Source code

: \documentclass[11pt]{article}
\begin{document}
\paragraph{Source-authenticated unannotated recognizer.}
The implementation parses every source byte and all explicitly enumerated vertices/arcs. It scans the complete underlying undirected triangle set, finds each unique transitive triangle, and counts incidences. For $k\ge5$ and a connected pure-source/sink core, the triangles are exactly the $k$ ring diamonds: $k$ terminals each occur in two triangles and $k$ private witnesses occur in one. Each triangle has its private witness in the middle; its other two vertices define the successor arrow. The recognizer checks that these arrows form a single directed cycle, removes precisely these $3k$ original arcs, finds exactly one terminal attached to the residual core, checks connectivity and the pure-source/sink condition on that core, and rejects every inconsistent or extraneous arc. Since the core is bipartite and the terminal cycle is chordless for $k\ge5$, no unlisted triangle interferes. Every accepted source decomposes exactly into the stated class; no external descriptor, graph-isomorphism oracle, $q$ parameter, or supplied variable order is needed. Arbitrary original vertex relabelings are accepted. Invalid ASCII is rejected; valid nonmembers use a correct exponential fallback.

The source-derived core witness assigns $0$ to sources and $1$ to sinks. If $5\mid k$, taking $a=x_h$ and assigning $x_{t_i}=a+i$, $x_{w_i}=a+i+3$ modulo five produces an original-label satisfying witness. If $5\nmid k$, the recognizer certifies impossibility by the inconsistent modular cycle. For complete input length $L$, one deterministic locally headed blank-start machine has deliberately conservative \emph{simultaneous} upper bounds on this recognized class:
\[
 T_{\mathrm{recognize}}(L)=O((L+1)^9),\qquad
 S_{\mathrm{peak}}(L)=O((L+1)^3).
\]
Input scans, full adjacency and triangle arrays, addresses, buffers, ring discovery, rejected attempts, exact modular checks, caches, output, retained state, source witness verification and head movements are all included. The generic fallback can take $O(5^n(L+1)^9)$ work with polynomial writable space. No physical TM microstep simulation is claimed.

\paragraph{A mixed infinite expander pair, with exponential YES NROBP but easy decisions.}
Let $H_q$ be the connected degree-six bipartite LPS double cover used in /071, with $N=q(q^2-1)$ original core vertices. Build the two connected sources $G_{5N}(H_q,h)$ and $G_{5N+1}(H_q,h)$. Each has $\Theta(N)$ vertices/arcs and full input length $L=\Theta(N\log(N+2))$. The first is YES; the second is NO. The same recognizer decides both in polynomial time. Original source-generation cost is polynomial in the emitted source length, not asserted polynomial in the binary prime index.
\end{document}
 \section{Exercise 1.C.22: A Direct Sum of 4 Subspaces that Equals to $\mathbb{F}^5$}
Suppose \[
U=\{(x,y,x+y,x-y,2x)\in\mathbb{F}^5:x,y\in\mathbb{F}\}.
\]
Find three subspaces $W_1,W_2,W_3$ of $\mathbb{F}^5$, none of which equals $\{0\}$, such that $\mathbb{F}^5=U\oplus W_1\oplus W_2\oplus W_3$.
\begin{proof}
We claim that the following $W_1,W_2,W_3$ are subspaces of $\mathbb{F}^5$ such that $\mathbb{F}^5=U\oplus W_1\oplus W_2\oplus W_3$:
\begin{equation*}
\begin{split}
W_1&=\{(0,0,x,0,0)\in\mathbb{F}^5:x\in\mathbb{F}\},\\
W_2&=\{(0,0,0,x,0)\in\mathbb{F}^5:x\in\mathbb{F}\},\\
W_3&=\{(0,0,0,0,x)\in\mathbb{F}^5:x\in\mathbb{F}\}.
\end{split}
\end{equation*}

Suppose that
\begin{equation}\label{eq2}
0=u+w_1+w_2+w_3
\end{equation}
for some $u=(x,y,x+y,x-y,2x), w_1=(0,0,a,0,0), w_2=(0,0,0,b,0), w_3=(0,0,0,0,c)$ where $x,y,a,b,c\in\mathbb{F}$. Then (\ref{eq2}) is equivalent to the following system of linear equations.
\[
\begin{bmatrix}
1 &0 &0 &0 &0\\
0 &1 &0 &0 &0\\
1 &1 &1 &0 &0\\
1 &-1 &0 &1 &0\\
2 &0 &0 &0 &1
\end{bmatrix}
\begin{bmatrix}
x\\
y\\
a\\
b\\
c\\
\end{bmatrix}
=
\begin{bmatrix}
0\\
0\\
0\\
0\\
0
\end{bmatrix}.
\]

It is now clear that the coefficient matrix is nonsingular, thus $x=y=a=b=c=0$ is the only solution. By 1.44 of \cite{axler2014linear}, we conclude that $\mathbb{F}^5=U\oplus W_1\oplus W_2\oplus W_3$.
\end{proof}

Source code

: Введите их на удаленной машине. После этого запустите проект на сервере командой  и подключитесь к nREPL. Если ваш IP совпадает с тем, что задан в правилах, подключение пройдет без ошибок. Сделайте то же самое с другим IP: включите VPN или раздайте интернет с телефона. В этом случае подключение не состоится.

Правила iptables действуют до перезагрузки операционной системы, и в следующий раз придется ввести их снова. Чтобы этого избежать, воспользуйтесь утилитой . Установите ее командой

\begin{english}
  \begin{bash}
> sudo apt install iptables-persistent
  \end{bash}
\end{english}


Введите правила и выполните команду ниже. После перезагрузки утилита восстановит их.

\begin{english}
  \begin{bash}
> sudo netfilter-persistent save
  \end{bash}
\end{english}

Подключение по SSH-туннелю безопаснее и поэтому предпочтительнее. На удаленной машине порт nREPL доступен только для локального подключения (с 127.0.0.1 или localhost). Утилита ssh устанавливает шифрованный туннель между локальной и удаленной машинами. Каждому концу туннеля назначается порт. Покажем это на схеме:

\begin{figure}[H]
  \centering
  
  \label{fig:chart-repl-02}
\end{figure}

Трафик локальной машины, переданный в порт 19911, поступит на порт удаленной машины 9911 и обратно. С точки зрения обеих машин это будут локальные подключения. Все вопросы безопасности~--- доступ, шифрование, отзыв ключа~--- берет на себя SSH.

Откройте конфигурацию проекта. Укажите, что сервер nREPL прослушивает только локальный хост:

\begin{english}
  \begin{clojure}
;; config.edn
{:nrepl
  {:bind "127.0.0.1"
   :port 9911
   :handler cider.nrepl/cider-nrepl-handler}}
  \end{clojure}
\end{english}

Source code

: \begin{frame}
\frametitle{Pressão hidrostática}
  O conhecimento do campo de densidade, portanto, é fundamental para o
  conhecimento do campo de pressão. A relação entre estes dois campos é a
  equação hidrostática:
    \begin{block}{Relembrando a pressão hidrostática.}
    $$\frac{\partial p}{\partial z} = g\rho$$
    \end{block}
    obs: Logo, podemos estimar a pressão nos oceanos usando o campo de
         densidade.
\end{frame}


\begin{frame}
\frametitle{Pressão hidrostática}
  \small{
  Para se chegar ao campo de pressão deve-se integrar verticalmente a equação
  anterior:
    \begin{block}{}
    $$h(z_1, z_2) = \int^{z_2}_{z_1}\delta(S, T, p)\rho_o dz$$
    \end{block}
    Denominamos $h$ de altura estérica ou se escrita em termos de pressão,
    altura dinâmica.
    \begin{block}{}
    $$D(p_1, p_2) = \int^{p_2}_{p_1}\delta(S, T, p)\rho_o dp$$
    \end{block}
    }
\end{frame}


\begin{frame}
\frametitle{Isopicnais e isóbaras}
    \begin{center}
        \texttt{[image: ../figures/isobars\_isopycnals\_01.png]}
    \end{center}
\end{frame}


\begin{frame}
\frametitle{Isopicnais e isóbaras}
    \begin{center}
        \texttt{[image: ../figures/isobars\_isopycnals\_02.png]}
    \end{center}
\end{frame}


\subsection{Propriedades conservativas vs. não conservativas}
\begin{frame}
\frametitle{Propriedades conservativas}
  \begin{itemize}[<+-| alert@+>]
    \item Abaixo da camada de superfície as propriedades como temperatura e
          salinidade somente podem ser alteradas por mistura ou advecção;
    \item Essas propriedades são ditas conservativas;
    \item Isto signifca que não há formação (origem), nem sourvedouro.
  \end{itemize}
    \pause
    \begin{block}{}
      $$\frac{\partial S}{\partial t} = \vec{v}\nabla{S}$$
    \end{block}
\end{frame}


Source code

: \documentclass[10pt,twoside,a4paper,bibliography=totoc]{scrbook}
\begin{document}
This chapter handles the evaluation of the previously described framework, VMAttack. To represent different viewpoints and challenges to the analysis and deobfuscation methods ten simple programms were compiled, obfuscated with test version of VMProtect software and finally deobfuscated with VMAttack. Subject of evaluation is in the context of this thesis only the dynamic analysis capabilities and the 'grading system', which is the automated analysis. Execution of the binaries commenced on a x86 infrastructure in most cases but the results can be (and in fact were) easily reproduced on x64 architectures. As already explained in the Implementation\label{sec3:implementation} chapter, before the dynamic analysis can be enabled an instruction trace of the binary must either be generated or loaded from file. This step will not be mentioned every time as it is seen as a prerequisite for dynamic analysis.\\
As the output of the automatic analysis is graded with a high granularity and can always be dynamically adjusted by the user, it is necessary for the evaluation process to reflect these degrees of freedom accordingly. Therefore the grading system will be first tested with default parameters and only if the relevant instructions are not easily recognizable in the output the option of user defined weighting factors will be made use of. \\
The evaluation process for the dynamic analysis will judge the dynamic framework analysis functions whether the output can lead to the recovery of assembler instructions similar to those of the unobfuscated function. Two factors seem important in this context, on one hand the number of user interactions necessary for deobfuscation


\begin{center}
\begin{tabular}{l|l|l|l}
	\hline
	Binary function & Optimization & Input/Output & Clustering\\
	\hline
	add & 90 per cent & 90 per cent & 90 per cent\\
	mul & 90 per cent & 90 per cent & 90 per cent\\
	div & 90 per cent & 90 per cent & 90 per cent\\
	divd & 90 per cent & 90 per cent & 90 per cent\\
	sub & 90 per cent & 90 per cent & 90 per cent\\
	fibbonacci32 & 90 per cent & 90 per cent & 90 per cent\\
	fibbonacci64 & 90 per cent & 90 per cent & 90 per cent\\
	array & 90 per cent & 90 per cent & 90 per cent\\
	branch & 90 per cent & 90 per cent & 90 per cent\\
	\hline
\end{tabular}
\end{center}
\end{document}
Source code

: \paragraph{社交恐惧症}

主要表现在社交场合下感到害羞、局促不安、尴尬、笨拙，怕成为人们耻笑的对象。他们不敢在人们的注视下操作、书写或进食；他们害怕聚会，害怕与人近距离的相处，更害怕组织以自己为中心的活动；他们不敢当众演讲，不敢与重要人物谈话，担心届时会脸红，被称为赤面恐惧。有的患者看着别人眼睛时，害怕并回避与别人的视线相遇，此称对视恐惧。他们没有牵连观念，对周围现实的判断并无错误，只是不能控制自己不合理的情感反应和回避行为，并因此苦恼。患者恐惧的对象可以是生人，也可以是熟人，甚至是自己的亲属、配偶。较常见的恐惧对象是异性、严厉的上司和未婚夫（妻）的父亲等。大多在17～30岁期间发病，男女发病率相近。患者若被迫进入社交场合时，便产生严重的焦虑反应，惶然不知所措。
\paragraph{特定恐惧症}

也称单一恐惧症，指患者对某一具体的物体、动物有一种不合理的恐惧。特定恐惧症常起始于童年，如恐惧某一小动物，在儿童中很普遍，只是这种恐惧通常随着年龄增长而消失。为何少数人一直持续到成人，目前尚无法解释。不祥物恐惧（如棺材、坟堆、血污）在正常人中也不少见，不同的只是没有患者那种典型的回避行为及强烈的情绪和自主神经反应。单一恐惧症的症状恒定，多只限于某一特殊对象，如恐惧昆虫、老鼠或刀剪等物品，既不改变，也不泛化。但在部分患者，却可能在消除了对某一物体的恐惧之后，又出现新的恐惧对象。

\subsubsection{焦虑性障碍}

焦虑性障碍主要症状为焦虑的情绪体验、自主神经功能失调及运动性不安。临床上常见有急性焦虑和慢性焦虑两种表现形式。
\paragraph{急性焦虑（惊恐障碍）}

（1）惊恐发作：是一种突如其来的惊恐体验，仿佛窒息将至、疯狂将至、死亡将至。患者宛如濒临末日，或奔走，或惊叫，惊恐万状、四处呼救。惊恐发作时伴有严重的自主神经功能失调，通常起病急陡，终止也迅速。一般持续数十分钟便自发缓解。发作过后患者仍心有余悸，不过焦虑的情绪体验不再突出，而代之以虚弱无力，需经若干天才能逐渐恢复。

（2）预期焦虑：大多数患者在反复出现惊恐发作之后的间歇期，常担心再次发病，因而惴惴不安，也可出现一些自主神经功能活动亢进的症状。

=== Directions ===
Copy back the listing above exactly, but only from the line with "This chapter handles" through the line with "divd & 90 per", both ends included.

=== Task output ===
This chapter handles the evaluation of the previously described framework, VMAttack. To represent different viewpoints and challenges to the analysis and deobfuscation methods ten simple programms were compiled, obfuscated with test version of VMProtect software and finally deobfuscated with VMAttack. Subject of evaluation is in the context of this thesis only the dynamic analysis capabilities and the 'grading system', which is the automated analysis. Execution of the binaries commenced on a x86 infrastructure in most cases but the results can be (and in fact were) easily reproduced on x64 architectures. As already explained in the Implementation\label{sec3:implementation} chapter, before the dynamic analysis can be enabled an instruction trace of the binary must either be generated or loaded from file. This step will not be mentioned every time as it is seen as a prerequisite for dynamic analysis.\\
As the output of the automatic analysis is graded with a high granularity and can always be dynamically adjusted by the user, it is necessary for the evaluation process to reflect these degrees of freedom accordingly. Therefore the grading system will be first tested with default parameters and only if the relevant instructions are not easily recognizable in the output the option of user defined weighting factors will be made use of. \\
The evaluation process for the dynamic analysis will judge the dynamic framework analysis functions whether the output can lead to the recovery of assembler instructions similar to those of the unobfuscated function. Two factors seem important in this context, on one hand the number of user interactions necessary for deobfuscation


\begin{center}
\begin{tabular}{l|l|l|l}
	\hline
	Binary function & Optimization & Input/Output & Clustering\\
	\hline
	add & 90 per cent & 90 per cent & 90 per cent\\
	mul & 90 per cent & 90 per cent & 90 per cent\\
	div & 90 per cent & 90 per cent & 90 per cent\\
	divd & 90 per cent & 90 per cent & 90 per cent\\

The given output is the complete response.